Macrofacet Theory for Gaussian Process Statistical Surfaces
For computer graphics researchers, this work bridges microfacet models and Gaussian processes, offering a new rendering method for surfaces, volumes, and in-betweens.
The paper extends microfacet theory to macro-space by transforming surfaces into volumetric representations, enabling efficient rendering of Gaussian process statistical surfaces without realizations. The approach improves performance over realization-based methods.

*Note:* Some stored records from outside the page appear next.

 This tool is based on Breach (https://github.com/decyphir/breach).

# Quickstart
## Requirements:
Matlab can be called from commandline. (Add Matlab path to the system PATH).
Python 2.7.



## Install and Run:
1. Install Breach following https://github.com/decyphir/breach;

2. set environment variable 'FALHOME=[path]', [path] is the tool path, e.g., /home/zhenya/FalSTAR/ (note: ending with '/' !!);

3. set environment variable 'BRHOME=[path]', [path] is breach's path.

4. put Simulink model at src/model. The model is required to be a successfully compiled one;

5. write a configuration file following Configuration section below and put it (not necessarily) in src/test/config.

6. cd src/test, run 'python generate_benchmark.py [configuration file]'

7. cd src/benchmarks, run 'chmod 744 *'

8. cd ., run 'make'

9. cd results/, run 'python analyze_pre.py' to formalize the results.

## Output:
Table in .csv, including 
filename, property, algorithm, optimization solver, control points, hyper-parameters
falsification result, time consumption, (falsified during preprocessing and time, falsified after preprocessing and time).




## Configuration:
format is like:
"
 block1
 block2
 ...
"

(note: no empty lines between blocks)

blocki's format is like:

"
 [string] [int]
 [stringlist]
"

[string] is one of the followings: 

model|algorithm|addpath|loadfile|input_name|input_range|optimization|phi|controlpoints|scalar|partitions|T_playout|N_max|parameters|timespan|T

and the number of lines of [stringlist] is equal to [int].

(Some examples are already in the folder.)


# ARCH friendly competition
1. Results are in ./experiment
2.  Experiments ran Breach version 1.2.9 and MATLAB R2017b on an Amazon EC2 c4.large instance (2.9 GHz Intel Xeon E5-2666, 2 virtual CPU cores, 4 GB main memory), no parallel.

We present macrofacet theory to extend microfacet theory from the micro-space to the macro-space. This is achieved by transforming surfaces into volumetric representations that preserve microfacet characteristics. Therefore, we formulate a macroscopic microfacet model using a classic exponential participating medium. Meanwhile, we observe that traditional microfacet models are equivalent to Gaussian processes by definition but ignore the correlation along the geometric normal of the macro-surface. We extend microfacet theory to address this limitation. Our formulation represents Gaussian process implicit surfaces in a statistical manner, which we refer to as Gaussian process statistical surfaces. As a result, our approach converts Gaussian process statistical surfaces into classic exponential media to render surfaces, volumes and in-betweens without realizations. This enables efficient rendering and improves performance compared to realization-based approaches, while theoretically bridging microfacet models and Gaussian processes. Moreover, our approach is easy to implement.